» **Exercise**
List each line of the data that holds the word "year".

== Segment start ==

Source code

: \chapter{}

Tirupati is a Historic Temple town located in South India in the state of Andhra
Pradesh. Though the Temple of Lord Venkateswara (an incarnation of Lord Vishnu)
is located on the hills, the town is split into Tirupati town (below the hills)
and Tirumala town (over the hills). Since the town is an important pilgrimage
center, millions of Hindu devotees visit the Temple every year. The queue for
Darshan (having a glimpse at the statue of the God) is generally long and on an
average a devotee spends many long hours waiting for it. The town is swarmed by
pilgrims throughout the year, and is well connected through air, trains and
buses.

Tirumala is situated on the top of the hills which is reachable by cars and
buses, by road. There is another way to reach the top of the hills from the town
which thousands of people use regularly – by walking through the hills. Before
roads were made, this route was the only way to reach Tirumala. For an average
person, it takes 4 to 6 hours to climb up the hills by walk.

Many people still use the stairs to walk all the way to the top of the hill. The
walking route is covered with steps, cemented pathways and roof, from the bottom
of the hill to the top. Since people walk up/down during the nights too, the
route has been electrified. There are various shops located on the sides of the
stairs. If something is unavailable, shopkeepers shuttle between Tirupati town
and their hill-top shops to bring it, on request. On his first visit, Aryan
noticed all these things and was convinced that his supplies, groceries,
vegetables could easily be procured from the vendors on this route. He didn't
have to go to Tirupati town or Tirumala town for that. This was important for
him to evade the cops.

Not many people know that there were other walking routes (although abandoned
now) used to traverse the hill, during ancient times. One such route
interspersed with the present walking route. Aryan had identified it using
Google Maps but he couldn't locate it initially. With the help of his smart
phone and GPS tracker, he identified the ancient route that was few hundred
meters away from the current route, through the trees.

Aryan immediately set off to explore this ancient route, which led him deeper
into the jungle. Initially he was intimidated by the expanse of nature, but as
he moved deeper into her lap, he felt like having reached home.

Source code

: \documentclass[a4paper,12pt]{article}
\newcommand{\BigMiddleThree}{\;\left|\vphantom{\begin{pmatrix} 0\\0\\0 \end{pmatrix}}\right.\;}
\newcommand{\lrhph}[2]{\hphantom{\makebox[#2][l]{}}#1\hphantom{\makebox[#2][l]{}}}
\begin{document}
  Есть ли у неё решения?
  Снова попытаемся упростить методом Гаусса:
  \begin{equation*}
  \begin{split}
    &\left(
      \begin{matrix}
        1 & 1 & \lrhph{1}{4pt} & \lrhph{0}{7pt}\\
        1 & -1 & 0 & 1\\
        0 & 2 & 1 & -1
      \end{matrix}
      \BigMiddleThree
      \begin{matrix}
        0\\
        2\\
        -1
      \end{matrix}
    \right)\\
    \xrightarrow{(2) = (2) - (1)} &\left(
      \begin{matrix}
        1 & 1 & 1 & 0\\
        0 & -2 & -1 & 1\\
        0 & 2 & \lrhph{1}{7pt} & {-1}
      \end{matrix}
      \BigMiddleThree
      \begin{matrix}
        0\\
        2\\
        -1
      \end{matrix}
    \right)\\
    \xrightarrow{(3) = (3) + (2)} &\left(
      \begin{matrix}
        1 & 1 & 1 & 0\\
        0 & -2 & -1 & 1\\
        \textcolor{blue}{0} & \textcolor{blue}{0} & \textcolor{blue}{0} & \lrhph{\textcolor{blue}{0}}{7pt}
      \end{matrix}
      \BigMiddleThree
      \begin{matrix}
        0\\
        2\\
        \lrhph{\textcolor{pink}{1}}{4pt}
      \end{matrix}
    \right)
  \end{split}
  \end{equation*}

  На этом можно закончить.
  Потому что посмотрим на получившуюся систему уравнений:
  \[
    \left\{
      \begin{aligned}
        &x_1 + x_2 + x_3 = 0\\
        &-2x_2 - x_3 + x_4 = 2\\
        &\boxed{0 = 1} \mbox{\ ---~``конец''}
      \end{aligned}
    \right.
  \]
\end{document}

== Segment end ==

» **Finished task**
center, millions of Hindu devotees visit the Temple every year. The queue for
pilgrims throughout the year, and is well connected through air, trains and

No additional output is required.